[Saved data entries]
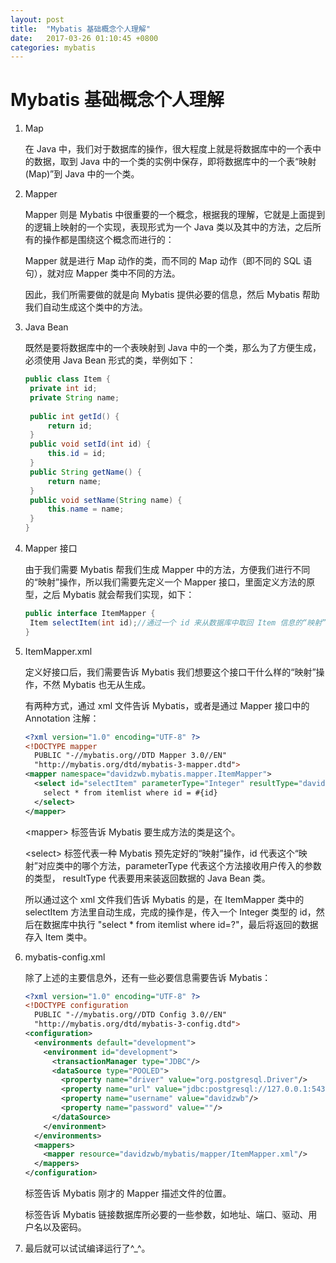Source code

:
 ```yaml
---
layout: post
title:  "Mybatis 基础概念个人理解"
date:   2017-03-26 01:10:45 +0800
categories: mybatis
---
```

# Mybatis 基础概念个人理解

1. Map

   在 Java 中，我们对于数据库的操作，很大程度上就是将数据库中的一个表中的数据，取到 Java 中的一个类的实例中保存，即将数据库中的一个表“映射(Map)”到 Java 中的一个类。

2. Mapper

   Mapper 则是 Mybatis 中很重要的一个概念，根据我的理解，它就是上面提到的逻辑上映射的一个实现，表现形式为一个 Java 类以及其中的方法，之后所有的操作都是围绕这个概念而进行的：

   Mapper 就是进行 Map 动作的类，而不同的 Map 动作（即不同的 SQL 语句），就对应 Mapper 类中不同的方法。

   因此，我们所需要做的就是向 Mybatis 提供必要的信息，然后 Mybatis 帮助我们自动生成这个类中的方法。

3. Java Bean

   既然是要将数据库中的一个表映射到 Java 中的一个类，那么为了方便生成，必须使用 Java Bean 形式的类，举例如下：

   ```java
   public class Item {
   	private int id;
   	private String name;
   	
   	public int getId() {
   		return id;
   	}
   	public void setId(int id) {
   		this.id = id;
   	}
   	public String getName() {
   		return name;
   	}
   	public void setName(String name) {
   		this.name = name;
   	}
   }
   ```

4. Mapper 接口

   由于我们需要 Mybatis 帮我们生成 Mapper 中的方法，方便我们进行不同的“映射”操作，所以我们需要先定义一个 Mapper 接口，里面定义方法的原型，之后 Mybatis 就会帮我们实现，如下：

   ```java
   public interface ItemMapper {
   	Item selectItem(int id);//通过一个 id 来从数据库中取回 Item 信息的“映射”操作。
   }
   ```

5. ItemMapper.xml

   定义好接口后，我们需要告诉 Mybatis 我们想要这个接口干什么样的“映射”操作，不然 Mybatis 也无从生成。

   有两种方式，通过 xml 文件告诉 Mybatis，或者是通过 Mapper 接口中的 Annotation 注解：

   ```xml
   <?xml version="1.0" encoding="UTF-8" ?>
   <!DOCTYPE mapper
     PUBLIC "-//mybatis.org//DTD Mapper 3.0//EN"
     "http://mybatis.org/dtd/mybatis-3-mapper.dtd">
   <mapper namespace="davidzwb.mybatis.mapper.ItemMapper">
     <select id="selectItem" parameterType="Integer" resultType="davidzwb.mybatis.item.Item">
       select * from itemlist where id = #{id}
     </select>
   </mapper>
   ```

   <mapper\> 标签告诉 Mybatis 要生成方法的类是这个。

   <select\> 标签代表一种 Mybatis 预先定好的“映射”操作，id 代表这个“映射”对应类中的哪个方法，parameterType 代表这个方法接收用户传入的参数的类型， resultType 代表要用来装返回数据的 Java Bean 类。

   所以通过这个 xml 文件我们告诉 Mybatis 的是，在 ItemMapper 类中的 selectItem 方法里自动生成，完成的操作是，传入一个 Integer 类型的 id，然后在数据库中执行 "select * from itemlist where id=?"，最后将返回的数据存入 Item 类中。

6. mybatis-config.xml

   除了上述的主要信息外，还有一些必要信息需要告诉 Mybatis：

   ```xml
   <?xml version="1.0" encoding="UTF-8" ?>
   <!DOCTYPE configuration
     PUBLIC "-//mybatis.org//DTD Config 3.0//EN"
     "http://mybatis.org/dtd/mybatis-3-config.dtd">
   <configuration>
     <environments default="development">
       <environment id="development">
         <transactionManager type="JDBC"/>
         <dataSource type="POOLED">
           <property name="driver" value="org.postgresql.Driver"/>
           <property name="url" value="jdbc:postgresql://127.0.0.1:5432/davidzwb"/>
           <property name="username" value="davidzwb"/>
           <property name="password" value=""/>
         </dataSource>
       </environment>
     </environments>
     <mappers>
       <mapper resource="davidzwb/mybatis/mapper/ItemMapper.xml"/>
     </mappers>
   </configuration>
   ```

   <mapper> 标签告诉 Mybatis 刚才的 Mapper 描述文件的位置。

   <dataSource> 标签告诉 Mybatis 链接数据库所必要的一些参数，如地址、端口、驱动、用户名以及密码。

7. 最后就可以试试编译运行了^_^。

◆ **WORK REQUEST**: The records above should be written out exactly, and the images dropped.

◆ **REPLY TO THE EXERCISE**:
Source code

:
 ```yaml
---
layout: post
title:  "Mybatis 基础概念个人理解"
date:   2017-03-26 01:10:45 +0800
categories: mybatis
---
```

# Mybatis 基础概念个人理解

1. Map

   在 Java 中，我们对于数据库的操作，很大程度上就是将数据库中的一个表中的数据，取到 Java 中的一个类的实例中保存，即将数据库中的一个表“映射(Map)”到 Java 中的一个类。

2. Mapper

   Mapper 则是 Mybatis 中很重要的一个概念，根据我的理解，它就是上面提到的逻辑上映射的一个实现，表现形式为一个 Java 类以及其中的方法，之后所有的操作都是围绕这个概念而进行的：

   Mapper 就是进行 Map 动作的类，而不同的 Map 动作（即不同的 SQL 语句），就对应 Mapper 类中不同的方法。

   因此，我们所需要做的就是向 Mybatis 提供必要的信息，然后 Mybatis 帮助我们自动生成这个类中的方法。

3. Java Bean

   既然是要将数据库中的一个表映射到 Java 中的一个类，那么为了方便生成，必须使用 Java Bean 形式的类，举例如下：

   ```java
   public class Item {
   	private int id;
   	private String name;
   	
   	public int getId() {
   		return id;
   	}
   	public void setId(int id) {
   		this.id = id;
   	}
   	public String getName() {
   		return name;
   	}
   	public void setName(String name) {
   		this.name = name;
   	}
   }
   ```

4. Mapper 接口

   由于我们需要 Mybatis 帮我们生成 Mapper 中的方法，方便我们进行不同的“映射”操作，所以我们需要先定义一个 Mapper 接口，里面定义方法的原型，之后 Mybatis 就会帮我们实现，如下：

   ```java
   public interface ItemMapper {
   	Item selectItem(int id);//通过一个 id 来从数据库中取回 Item 信息的“映射”操作。
   }
   ```

5. ItemMapper.xml

   定义好接口后，我们需要告诉 Mybatis 我们想要这个接口干什么样的“映射”操作，不然 Mybatis 也无从生成。

   有两种方式，通过 xml 文件告诉 Mybatis，或者是通过 Mapper 接口中的 Annotation 注解：

   ```xml
   <?xml version="1.0" encoding="UTF-8" ?>
   <!DOCTYPE mapper
     PUBLIC "-//mybatis.org//DTD Mapper 3.0//EN"
     "http://mybatis.org/dtd/mybatis-3-mapper.dtd">
   <mapper namespace="davidzwb.mybatis.mapper.ItemMapper">
     <select id="selectItem" parameterType="Integer" resultType="davidzwb.mybatis.item.Item">
       select * from itemlist where id = #{id}
     </select>
   </mapper>
   ```

   <mapper\> 标签告诉 Mybatis 要生成方法的类是这个。

   <select\> 标签代表一种 Mybatis 预先定好的“映射”操作，id 代表这个“映射”对应类中的哪个方法，parameterType 代表这个方法接收用户传入的参数的类型， resultType 代表要用来装返回数据的 Java Bean 类。

   所以通过这个 xml 文件我们告诉 Mybatis 的是，在 ItemMapper 类中的 selectItem 方法里自动生成，完成的操作是，传入一个 Integer 类型的 id，然后在数据库中执行 "select * from itemlist where id=?"，最后将返回的数据存入 Item 类中。

6. mybatis-config.xml

   除了上述的主要信息外，还有一些必要信息需要告诉 Mybatis：

   ```xml
   <?xml version="1.0" encoding="UTF-8" ?>
   <!DOCTYPE configuration
     PUBLIC "-//mybatis.org//DTD Config 3.0//EN"
     "http://mybatis.org/dtd/mybatis-3-config.dtd">
   <configuration>
     <environments default="development">
       <environment id="development">
         <transactionManager type="JDBC"/>
         <dataSource type="POOLED">
           <property name="driver" value="org.postgresql.Driver"/>
           <property name="url" value="jdbc:postgresql://127.0.0.1:5432/davidzwb"/>
           <property name="username" value="davidzwb"/>
           <property name="password" value=""/>
         </dataSource>
       </environment>
     </environments>
     <mappers>
       <mapper resource="davidzwb/mybatis/mapper/ItemMapper.xml"/>
     </mappers>
   </configuration>
   ```

   <mapper> 标签告诉 Mybatis 刚才的 Mapper 描述文件的位置。

   <dataSource> 标签告诉 Mybatis 链接数据库所必要的一些参数，如地址、端口、驱动、用户名以及密码。

7. 最后就可以试试编译运行了^_^。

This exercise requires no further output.